The Australian housing market continues to deflate following the Reserve Bank of Australia’s (RBA) decision last week to hike interest rates by 0.25%.
As noted this morning, the preliminary auction clearance rate hit its lowest level of the year this weekend, led by sharp falls across Sydney and to a lesser extent Melbourne.
Mortgage demand had also weakened sharply prior to the rate rise, which historically has portended falling house prices:
SQM Research managing director, Louis Christopher, has become increasing bearish, now forecasting a 7% to 8% fall in Sydney and Melbourne house prices this year amid a sharp drop-off in buyer demand amid soaring mortgage costs:
“Fewer buyers would enter the market as it becomes more difficult to qualify and service a big mortgage”.
“The overall hurdle rate to test home loan applicants will go up and disqualify an increasing number of would-be home buyers and investors, and this in large part is what is going to drag the market down for the rest of 2022 and perhaps beyond.”
Tim Lawless, Director of Research at CoreLogic, also believes that rising mortgage rates are causing buyers to “pull back” from the market, which is being reflected in falling auction clearance rates:
“The interest rate decision has put further pressure on the housing market, which was already slowing prior to the rate rise”…
“Rising interest rates and high inflation are eroding household balance sheets, which is causing buyers to pull back”.
“The correlation between clearance rates and the pace of value growth is really strong, so the falling auction clearance rates portend declines in prices, particularly in Sydney and Melbourne.”
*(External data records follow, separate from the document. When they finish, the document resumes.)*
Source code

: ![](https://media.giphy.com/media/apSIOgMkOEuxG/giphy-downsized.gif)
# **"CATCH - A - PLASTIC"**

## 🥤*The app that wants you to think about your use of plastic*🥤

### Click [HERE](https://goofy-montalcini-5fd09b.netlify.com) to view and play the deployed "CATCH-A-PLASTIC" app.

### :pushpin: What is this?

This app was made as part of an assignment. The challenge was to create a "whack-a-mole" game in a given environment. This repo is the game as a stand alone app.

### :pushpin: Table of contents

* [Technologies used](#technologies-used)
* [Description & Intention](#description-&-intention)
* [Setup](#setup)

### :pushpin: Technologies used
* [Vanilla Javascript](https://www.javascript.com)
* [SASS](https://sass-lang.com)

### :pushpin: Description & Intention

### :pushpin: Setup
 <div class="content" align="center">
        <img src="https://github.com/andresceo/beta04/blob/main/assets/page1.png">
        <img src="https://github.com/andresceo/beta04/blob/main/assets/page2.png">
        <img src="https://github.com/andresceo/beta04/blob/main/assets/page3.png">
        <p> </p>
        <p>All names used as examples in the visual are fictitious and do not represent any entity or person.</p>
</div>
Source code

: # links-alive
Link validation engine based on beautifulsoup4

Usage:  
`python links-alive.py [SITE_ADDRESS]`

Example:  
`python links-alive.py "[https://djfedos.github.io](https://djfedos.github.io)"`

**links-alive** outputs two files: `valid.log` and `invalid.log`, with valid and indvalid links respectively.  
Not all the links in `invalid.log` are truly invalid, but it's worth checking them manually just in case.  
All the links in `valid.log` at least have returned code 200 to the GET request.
Meanwhile, Sydney auctioneer, Clarence White, noted that fewer buyers are bidding at auction amid falling confidence:
“I’ve really noticed that when there are only a small number of bidders, like what we’re seeing now, people back away very quickly and they hesitate to bid”.
“Buyers’ confidence is very low at the moment.”
With most economists tipping the RBA to lift interest rates by at least 200 basis points, mortgage repayments could soar by one-third or more. Accordingly, buyer demand will collapse further, driving a deeper correction in Australian housing values.
The impacts will be greatest in Australia’s largest and most expensive housing markets, Sydney and Melbourne, where buyers are most over-stretched and sensitive to rate rises.